Padding masks are also needed inside attention layers so the model does not attend to padding tokens.

### Practical Rules

Use full teacher forcing for most transformer encoder-decoder models. It gives efficient parallel training and stable optimization.

Use a causal mask in the decoder. This is required even when the full target prefix is available.

Shift target tokens carefully. The decoder input excludes the last token. The target excludes the first token.
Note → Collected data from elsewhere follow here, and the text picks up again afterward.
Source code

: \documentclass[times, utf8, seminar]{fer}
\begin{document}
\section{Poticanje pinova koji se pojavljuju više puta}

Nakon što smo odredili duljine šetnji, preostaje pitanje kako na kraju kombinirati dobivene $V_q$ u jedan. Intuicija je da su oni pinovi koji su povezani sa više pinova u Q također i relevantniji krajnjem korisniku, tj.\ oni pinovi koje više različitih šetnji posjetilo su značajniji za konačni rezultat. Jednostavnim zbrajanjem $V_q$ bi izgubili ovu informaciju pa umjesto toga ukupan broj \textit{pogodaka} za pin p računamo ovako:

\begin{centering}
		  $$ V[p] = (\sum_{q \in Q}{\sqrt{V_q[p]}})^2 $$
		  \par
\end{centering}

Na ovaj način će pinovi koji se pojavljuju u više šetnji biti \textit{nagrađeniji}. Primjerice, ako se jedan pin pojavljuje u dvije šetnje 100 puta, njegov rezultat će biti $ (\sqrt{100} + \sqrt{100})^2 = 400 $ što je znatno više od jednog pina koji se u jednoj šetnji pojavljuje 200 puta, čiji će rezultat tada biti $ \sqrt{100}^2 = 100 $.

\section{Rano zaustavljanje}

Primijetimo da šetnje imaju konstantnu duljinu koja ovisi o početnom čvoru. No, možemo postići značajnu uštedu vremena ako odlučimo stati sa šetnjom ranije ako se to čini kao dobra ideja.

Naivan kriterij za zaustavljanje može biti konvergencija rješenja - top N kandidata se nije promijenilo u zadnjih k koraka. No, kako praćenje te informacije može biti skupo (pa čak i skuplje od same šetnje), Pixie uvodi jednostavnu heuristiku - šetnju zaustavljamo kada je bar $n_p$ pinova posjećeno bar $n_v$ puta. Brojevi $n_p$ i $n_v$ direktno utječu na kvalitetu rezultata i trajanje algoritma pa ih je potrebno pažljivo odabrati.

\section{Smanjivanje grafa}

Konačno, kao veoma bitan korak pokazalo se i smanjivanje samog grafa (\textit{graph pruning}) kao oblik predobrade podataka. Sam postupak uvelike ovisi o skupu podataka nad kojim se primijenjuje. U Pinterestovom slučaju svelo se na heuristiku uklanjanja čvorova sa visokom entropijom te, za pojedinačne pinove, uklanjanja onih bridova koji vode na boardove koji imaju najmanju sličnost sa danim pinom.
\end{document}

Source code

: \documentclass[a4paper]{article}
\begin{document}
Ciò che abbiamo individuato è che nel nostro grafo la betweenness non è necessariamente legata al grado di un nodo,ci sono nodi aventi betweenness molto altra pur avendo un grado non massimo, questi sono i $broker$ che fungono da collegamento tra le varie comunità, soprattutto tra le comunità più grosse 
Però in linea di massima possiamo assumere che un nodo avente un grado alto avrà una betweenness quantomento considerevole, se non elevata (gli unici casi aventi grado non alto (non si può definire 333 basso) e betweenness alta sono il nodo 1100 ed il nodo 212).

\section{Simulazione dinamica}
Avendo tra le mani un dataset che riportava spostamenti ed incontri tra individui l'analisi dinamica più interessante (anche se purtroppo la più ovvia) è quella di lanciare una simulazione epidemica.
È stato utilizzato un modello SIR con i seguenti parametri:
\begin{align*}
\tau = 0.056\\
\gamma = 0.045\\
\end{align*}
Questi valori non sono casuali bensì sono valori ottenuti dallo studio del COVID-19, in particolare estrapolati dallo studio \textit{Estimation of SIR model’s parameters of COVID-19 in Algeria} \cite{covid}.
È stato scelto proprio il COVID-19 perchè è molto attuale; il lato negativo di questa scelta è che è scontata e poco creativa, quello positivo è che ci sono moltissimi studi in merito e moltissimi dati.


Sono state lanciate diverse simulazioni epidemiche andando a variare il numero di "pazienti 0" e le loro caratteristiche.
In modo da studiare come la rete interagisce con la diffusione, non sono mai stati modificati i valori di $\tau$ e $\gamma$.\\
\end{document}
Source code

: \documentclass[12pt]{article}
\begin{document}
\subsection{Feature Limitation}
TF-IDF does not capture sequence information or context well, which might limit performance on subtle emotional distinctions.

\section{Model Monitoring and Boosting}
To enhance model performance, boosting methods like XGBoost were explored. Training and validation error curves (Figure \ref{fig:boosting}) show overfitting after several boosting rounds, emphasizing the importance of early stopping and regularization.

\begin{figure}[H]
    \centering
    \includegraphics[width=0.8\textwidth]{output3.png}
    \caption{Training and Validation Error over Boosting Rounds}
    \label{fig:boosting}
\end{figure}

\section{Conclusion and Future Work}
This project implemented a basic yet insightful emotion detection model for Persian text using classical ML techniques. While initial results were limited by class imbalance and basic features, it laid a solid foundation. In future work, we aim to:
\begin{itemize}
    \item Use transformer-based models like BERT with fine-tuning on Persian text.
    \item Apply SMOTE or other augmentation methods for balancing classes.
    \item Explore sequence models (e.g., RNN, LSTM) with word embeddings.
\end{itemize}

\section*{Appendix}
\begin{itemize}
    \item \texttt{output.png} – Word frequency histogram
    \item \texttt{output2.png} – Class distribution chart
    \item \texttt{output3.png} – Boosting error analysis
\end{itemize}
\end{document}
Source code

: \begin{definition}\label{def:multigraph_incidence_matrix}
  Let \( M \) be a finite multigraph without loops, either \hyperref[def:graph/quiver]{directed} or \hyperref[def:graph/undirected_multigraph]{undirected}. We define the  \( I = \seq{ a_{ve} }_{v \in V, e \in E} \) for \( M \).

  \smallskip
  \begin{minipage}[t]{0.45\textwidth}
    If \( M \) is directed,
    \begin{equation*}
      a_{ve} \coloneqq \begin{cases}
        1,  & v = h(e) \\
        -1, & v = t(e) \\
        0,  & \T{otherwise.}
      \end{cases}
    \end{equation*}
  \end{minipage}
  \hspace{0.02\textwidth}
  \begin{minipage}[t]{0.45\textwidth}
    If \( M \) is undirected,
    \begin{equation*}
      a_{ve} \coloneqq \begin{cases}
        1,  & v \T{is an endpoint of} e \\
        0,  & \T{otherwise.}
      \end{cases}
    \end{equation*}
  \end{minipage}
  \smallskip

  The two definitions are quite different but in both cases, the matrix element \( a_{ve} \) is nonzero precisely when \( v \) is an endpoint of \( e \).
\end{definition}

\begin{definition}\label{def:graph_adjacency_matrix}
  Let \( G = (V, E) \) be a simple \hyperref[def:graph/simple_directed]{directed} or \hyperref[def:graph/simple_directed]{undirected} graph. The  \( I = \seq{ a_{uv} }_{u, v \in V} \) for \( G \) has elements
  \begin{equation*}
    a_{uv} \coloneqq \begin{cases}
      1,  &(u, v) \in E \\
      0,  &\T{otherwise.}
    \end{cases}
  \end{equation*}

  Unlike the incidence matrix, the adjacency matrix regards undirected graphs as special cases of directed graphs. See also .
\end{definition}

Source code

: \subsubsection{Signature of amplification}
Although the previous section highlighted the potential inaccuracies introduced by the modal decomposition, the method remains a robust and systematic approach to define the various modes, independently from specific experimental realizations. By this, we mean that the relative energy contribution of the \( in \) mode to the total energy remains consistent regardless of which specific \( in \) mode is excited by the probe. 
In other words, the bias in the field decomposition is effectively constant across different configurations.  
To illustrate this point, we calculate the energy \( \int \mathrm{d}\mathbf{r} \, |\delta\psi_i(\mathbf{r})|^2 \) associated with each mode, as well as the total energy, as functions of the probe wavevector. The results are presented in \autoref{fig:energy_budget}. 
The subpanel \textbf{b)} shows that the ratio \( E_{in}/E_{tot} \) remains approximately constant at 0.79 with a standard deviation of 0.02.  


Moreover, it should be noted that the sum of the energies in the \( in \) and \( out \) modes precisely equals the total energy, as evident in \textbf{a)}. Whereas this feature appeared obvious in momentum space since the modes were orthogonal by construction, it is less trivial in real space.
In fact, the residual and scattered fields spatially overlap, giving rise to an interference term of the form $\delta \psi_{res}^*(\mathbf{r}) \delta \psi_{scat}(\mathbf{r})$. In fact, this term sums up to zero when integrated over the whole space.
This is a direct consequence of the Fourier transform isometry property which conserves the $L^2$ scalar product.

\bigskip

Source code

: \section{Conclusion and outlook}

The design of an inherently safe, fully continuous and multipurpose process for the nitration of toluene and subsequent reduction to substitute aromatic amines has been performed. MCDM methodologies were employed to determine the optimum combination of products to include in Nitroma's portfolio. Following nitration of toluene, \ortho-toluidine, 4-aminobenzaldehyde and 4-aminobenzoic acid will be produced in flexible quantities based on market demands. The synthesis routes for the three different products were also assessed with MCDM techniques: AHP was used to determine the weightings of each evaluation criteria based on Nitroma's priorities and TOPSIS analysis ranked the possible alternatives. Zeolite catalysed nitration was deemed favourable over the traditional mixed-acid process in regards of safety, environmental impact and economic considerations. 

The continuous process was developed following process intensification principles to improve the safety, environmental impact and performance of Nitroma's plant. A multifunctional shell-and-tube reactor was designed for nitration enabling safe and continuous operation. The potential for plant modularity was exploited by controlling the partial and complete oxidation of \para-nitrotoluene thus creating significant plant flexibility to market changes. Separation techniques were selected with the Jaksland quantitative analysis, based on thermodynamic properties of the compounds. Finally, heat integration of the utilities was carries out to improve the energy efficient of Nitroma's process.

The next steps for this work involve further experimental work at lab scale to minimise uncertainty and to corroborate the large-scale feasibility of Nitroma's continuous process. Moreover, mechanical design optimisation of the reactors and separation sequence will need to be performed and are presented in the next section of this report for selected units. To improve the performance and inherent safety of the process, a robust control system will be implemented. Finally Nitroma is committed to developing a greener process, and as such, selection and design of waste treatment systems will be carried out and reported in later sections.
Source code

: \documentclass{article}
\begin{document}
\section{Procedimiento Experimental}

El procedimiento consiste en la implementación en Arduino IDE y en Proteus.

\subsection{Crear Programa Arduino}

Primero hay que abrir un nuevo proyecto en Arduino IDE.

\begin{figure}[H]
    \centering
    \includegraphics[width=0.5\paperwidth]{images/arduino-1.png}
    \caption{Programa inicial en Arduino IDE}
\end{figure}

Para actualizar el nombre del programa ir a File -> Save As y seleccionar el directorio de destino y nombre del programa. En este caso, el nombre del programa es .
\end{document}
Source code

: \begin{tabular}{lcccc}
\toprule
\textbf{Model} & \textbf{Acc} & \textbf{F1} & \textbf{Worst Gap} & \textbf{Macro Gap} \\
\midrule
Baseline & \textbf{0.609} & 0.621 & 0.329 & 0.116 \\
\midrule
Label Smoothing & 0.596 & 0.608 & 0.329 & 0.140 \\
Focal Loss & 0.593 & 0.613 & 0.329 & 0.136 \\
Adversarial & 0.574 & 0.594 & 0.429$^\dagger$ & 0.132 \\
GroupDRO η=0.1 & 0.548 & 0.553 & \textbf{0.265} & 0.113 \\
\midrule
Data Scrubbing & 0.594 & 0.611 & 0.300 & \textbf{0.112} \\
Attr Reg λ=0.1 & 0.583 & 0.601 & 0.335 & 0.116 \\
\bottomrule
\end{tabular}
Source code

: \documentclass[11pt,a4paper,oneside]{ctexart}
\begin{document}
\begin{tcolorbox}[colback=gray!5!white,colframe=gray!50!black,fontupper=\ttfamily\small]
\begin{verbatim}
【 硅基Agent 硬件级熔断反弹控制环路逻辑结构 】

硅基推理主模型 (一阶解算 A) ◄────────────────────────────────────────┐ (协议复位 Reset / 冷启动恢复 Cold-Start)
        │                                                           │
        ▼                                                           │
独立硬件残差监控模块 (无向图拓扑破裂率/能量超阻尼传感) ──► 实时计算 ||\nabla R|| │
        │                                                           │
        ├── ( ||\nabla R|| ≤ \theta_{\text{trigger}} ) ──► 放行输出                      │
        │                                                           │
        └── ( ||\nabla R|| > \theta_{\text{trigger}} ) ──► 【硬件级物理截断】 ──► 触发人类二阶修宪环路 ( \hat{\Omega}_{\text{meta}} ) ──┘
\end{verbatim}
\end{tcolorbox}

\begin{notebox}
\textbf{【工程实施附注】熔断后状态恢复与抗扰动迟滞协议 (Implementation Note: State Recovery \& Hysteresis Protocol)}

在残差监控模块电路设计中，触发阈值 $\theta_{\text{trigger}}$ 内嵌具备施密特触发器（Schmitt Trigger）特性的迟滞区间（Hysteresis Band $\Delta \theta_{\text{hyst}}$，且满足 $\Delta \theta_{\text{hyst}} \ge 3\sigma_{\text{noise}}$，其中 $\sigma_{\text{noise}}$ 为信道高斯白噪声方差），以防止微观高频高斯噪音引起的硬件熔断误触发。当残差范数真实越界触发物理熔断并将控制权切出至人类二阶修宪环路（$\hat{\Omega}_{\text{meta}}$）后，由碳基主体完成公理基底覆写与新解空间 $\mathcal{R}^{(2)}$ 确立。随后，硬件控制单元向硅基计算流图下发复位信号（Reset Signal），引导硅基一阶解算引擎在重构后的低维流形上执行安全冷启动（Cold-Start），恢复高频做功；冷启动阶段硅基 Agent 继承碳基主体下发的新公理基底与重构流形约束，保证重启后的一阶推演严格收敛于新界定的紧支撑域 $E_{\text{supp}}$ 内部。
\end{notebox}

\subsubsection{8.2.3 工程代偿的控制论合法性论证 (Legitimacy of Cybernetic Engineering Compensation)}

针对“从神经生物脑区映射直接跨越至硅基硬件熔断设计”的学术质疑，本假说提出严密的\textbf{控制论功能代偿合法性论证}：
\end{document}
Ignore padding tokens in the loss. Otherwise the model wastes capacity predicting padding.

When using RNN decoders, decide whether the implementation trains one step at a time or all steps at once. Stepwise implementations make scheduled sampling easier. Parallel implementations are faster.

### Common Bugs

A common bug is using the same target tensor as both decoder input and prediction target. This lets the model see the token it is supposed to predict.

Incorrect:

```python
logits = model(src_tokens, tgt_tokens)
loss = cross_entropy(logits, tgt_tokens)
```

Correct:

```python
tgt_input = tgt_tokens[:, :-1]
tgt_target = tgt_tokens[:, 1:]

logits = model(src_tokens, tgt_input)
loss = cross_entropy(logits, tgt_target)
```

Another common bug is forgetting the causal mask in a transformer decoder. The model may train well but fail during inference because it learned to rely on future tokens.

A third common bug is computing loss on padding tokens. This can make the model overproduce padding and distort evaluation.

### Summary

Teacher forcing trains an autoregressive decoder using the correct previous tokens from the dataset. It converts sequence generation into parallel next-token prediction.

The method is efficient and stable, especially for transformer models. Its main weakness is the training-inference mismatch: during training the model sees correct prefixes, while during inference it sees its own generated prefixes. This mismatch is called exposure bias.

In PyTorch, teacher forcing usually means shifting the target sequence into `tgt_input` and `tgt_target`, applying a causal mask in the decoder, and computing cross-entropy loss over non-padding target positions.